Functional differences between influenza A-specific cytotoxic T lymphocyte clones expressing dominant and subdominant TCR

We have shown that the dominance of CD8+ T cells expressing TCR Vβ17 in the adult HLA-A*0201-restricted influenza A/M158–66-specific response is acquired following first antigen exposure. Despite the acquired dominance of Vβ17+ cells, subdominant M158–66-specific clones expressing non-Vβ17+ TCR persist in all individuals. To determine whether the affinity of the expressed TCR for the HLA-A*0201/M158–66 complex could influence functional properties, M158–66-specific clones expressing subdominant (non-Vβ17+) TCR were compared to cytotoxic T lymphocyte (CTL) clones expressing dominant (Vβ17+) TCR. The Vβ17+ CTL required up to 10,000-fold lower amounts of M1 peptide to mediate lysis compared to CTL clones expressing other Vβ gene segments.
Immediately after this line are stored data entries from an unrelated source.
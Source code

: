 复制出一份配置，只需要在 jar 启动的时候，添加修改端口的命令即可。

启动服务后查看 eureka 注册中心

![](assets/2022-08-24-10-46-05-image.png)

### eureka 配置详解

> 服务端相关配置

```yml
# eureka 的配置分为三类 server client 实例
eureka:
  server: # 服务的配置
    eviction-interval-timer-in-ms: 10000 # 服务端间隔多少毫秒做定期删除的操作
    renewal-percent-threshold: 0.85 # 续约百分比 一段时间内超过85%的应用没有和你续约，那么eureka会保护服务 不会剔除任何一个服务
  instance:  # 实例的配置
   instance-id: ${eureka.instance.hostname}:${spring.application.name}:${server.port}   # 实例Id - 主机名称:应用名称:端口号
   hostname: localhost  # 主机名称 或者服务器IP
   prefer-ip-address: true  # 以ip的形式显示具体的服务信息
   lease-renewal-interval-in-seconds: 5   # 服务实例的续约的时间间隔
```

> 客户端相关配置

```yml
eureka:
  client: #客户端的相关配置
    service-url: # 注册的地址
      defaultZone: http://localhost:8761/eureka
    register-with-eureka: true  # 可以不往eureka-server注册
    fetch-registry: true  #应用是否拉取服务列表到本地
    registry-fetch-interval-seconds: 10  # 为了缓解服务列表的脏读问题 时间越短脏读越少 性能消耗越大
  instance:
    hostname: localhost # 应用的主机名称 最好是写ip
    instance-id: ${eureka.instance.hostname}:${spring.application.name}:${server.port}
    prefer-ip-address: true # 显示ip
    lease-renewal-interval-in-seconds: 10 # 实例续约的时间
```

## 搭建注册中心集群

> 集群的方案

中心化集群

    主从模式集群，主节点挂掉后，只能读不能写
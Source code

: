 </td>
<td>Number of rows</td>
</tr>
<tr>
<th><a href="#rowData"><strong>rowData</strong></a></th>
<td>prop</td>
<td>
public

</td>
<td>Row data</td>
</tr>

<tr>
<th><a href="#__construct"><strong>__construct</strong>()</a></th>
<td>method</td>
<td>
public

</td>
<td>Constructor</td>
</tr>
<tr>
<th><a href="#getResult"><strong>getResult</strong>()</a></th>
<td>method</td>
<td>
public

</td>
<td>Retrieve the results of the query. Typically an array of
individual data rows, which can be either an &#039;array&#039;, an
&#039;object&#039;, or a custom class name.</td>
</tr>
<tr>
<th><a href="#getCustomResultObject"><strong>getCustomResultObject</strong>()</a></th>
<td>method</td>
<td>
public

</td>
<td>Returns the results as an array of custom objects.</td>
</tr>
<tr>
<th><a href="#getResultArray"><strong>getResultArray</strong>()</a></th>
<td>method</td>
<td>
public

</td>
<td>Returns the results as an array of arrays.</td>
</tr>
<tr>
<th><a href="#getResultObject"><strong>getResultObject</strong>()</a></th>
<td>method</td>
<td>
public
All Vβ17+ CTL clones tested bound HLA-A*0201/M158–66 tetramer, but two of three CTL clones expressing other TCR did not bind tetramer. The inability of non-Vβ17+ CTL to bind tetramer did not correlate with phenotype, CD8 dependence or with cytokine production profiles. This suggests a limitation for the use of tetramers in examining subdominant T cell responses. Together these findings suggest that Vβ17+ CTL which dominate the HLA-A*0201-restricted CTL response against influenza A are not functionally distinct from subdominant non-Vβ17+ CTL. The dominance of Vβ17+ CTL is likely to result from a competitive advantage due to superior CTL avidity for the HLA-A*0201/M158–66 complex.